Saved data entries:
- Opening Delimiter -

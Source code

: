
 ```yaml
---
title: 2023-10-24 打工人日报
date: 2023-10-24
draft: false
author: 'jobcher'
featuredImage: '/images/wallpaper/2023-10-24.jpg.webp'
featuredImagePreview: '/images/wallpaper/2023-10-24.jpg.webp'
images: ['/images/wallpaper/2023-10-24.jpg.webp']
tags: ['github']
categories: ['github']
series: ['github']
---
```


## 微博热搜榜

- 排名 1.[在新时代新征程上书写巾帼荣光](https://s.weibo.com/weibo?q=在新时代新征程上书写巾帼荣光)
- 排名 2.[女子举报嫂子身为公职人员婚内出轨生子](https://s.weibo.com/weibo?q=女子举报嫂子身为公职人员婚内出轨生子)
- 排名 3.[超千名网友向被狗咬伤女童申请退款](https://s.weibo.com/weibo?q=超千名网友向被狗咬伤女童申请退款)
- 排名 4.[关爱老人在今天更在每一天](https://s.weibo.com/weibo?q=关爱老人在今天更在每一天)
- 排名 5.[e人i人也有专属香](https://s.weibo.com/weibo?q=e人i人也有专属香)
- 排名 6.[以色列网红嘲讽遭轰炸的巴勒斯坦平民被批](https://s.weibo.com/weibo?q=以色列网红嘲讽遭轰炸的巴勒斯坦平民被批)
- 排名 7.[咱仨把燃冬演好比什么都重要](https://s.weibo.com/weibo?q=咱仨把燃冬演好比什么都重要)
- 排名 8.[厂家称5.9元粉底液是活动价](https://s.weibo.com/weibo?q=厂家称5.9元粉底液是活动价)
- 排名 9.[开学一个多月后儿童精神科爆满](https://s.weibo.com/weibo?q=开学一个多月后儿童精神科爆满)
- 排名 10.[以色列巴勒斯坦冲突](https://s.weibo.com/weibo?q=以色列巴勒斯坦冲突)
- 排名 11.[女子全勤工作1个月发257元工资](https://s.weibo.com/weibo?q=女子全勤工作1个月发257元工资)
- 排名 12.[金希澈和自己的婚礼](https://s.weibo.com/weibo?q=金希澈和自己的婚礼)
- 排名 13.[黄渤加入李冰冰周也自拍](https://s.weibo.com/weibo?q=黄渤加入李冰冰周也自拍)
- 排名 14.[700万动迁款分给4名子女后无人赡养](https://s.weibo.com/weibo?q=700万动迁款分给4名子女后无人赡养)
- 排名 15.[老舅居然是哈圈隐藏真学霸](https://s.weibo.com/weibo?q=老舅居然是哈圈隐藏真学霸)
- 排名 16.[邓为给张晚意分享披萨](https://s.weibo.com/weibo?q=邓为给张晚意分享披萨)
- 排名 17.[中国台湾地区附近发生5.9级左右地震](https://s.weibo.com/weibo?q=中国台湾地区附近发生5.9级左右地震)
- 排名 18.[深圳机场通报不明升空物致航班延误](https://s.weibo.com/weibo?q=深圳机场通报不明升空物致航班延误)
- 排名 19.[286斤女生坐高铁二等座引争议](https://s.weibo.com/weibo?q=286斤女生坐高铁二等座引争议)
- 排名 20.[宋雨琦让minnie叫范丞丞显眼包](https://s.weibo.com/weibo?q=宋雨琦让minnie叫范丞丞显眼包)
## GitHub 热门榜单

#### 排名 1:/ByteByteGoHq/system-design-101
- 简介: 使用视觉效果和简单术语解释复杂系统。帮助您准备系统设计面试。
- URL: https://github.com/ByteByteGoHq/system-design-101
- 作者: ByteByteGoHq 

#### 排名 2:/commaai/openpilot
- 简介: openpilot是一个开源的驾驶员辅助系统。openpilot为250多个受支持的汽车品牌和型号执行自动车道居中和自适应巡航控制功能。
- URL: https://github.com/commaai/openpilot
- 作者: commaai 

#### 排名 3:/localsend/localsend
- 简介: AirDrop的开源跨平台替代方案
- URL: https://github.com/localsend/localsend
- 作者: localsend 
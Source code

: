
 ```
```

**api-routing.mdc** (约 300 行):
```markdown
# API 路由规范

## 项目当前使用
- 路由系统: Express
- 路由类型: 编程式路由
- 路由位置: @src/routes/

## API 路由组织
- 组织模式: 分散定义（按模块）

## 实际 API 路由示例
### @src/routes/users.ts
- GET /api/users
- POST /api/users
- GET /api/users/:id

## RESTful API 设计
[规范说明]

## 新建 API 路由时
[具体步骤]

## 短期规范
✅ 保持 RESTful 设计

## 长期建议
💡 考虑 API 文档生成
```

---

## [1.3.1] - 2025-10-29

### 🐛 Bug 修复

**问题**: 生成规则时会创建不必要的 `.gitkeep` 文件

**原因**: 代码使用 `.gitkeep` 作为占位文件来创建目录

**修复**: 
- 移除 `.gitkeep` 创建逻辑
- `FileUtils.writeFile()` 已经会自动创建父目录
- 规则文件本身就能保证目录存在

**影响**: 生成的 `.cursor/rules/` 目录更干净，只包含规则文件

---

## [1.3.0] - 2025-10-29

- Closing Delimiter -

• Your goal: Which of the lines above carry the string "images"? Copy every one.

• Answer area:
featuredImage: '/images/wallpaper/2023-10-24.jpg.webp'
featuredImagePreview: '/images/wallpaper/2023-10-24.jpg.webp'
images: ['/images/wallpaper/2023-10-24.jpg.webp']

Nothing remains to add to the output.